Regarding organizations’ (EdU) fostering of scenarios for formal university education, this is a fundamental aspect in the formation and training of human talent towards the improvement of their labor competencies (Jaramillo, 2011; Calderón et al., 2011 cited by Saldarriaga, 2013; Kusse et al., 2020; Lechuga et al., 2018). Another factor that makes up the human management model is companies’ investment in human talent (InF) training, development, and welfare. Under this perspective, Obrad and Gherhes (2018) mention socially responsible human talent practices in multinational companies in Romania, in which good working conditions, training (Kusse et al., 2020; Lechuga et al., 2018), healthcare (Lopez, 2021), safety, professional development opportunities (Lopez, 2021), fairness, efficient and transparent communication, employee promotions up the company ladder stand out (Lopez, 2021).
On the other hand, employees’ professional development opportunities (Pro) are a critical factor in job satisfaction (Tarigan et al., 2020; Farrukh et al., 2019; Franco et al., 2017) in agreement with Lopez (2021). Likewise, the conflation of CSR and human talent management has proven to be a fundamental philosophy that results in higher levels of employee engagement, motivation, and performance (Tarigan et al., 2020). This conflation must be based on establishing a management model that allows performing CSR actions systemically (Araque et al., 2016; Uribe, 2018; Uribe, 2020), in this case, through the organization’s human talent management.

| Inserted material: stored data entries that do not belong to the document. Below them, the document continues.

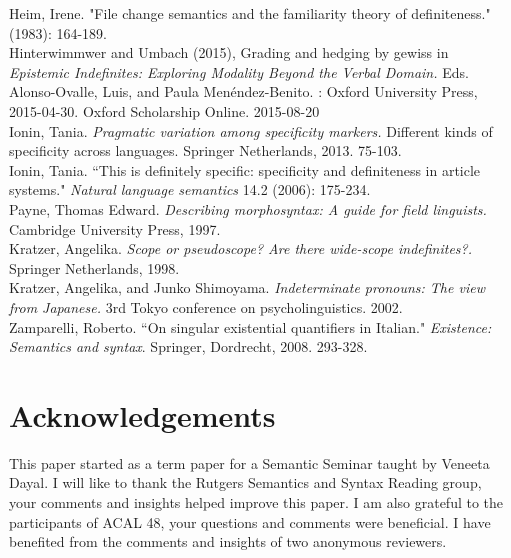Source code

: \documentclass[output=paper,modfonts]{langsci/langscibook}
\begin{document}
Heim, Irene. "File change semantics and the familiarity theory of definiteness." (1983): 164-189.\\
Hinterwimmwer and  Umbach (2015), Grading and hedging by gewiss in \emph{Epistemic Indefinites: Exploring Modality Beyond the Verbal Domain.} Eds. Alonso-Ovalle, Luis, and Paula Menéndez-Benito. : Oxford University Press, 2015-04-30. Oxford Scholarship Online. 2015-08-20\\
Ionin, Tania. \emph{Pragmatic variation among specificity markers.} Different kinds of specificity across languages. Springer Netherlands, 2013. 75-103.\\
Ionin, Tania. ``This is definitely specific: specificity and definiteness in article systems." \emph{Natural language semantics} 14.2 (2006): 175-234.\\
Payne, Thomas Edward. \emph{Describing morphosyntax: A guide for field linguists.} Cambridge University Press, 1997.\\
Kratzer, Angelika. \emph{Scope or pseudoscope? Are there wide-scope indefinites?.} Springer Netherlands, 1998.
\\Kratzer, Angelika, and Junko Shimoyama. \emph{Indeterminate pronouns: The view from Japanese.} 3rd Tokyo conference on psycholinguistics. 2002.\\
Zamparelli, Roberto. ``On singular existential quantifiers in Italian." \emph{Existence: Semantics and syntax}. Springer, Dordrecht, 2008. 293-328.

\section*{Acknowledgements}
This paper started as a term paper for a Semantic Seminar taught by Veneeta Dayal. I will like to thank the Rutgers Semantics and Syntax Reading group, your comments and insights helped improve this paper. I am also grateful to the participants of  ACAL 48, your questions and comments were beneficial. I have benefited from the comments and insights of two anonymous reviewers. 
\end{document}
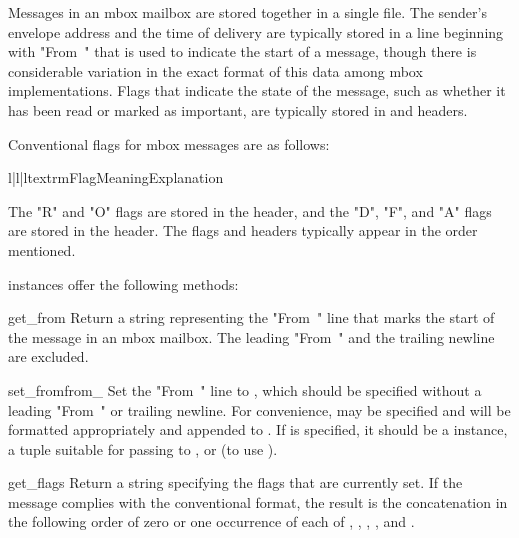 Messages in an mbox mailbox are stored together in a single file. The sender's
envelope address and the time of delivery are typically stored in a line
beginning with "From~" that is used to indicate the start of a message, though
there is considerable variation in the exact format of this data among mbox
implementations. Flags that indicate the state of the message, such as whether
it has been read or marked as important, are typically stored in
 and  headers.

Conventional flags for mbox messages are as follows:

\begin{tableiii}{l|l|l}{textrm}{Flag}{Meaning}{Explanation}
\end{tableiii}

The "R" and "O" flags are stored in the  header, and the
"D", "F", and "A" flags are stored in the  header. The
flags and headers typically appear in the order mentioned.

 instances offer the following methods:

\begin{methoddesc}{get_from}{}
Return a string representing the "From~" line that marks the start of the
message in an mbox mailbox. The leading "From~" and the trailing newline are
excluded.
\end{methoddesc}

\begin{methoddesc}{set_from}{from_}
Set the "From~" line to , which should be specified without a
leading "From~" or trailing newline. For convenience,  may be
specified and will be formatted appropriately and appended to . If
 is specified, it should be a  instance, a tuple
suitable for passing to , or  (to use
).
\end{methoddesc}

\begin{methoddesc}{get_flags}{}
Return a string specifying the flags that are currently set. If the message
complies with the conventional format, the result is the concatenation in the
following order of zero or one occurrence of each of ,
, , , and .
\end{methoddesc}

Finally, companies’ knowledge and attitude toward teleological aspects (mission, vision, and corporate values) become fundamental elements in defining the criteria of internal social responsibility (Tarigan, 2020; Farrukh et al., 2019; Franco et al., 2017).
6. Conclusions
Internal social responsibility and human management are multidimensional constructs incapable of being explained from a single perspective. ISR is a complex phenomenon home to many interpretations: for some, it is merely a matter of satisfying labor legislation provisions, while others believe that it should be further reaching, seeking employees’ complete satisfaction regardless of the legislation. The multivariate analysis, concerning factor analysis and structural equations, indicated that the managers of the organizations studied agree that the quality of life at work is essential, represented in fair salaries and compensation, the promotion of higher education, investments in training, development, and human talent welfare, the existence of criteria for employee promotion, the organization’s knowledge about its mission, vision and values towards the implementation of CSR principles and the organization’s knowledge of the meaning of CSR (Tarigan et al., 2020; Farrukh et al., 2019; Franco et al., 2017). Furthermore, their implementation constitutes the fundamental pillars on which the internal Corporate Social Responsibility- Human Resource Management Model approach would have to be cemented.
The study’s findings confirmed the importance of internal social responsibility-based human resources management as a driver of productivity and organizational competitiveness.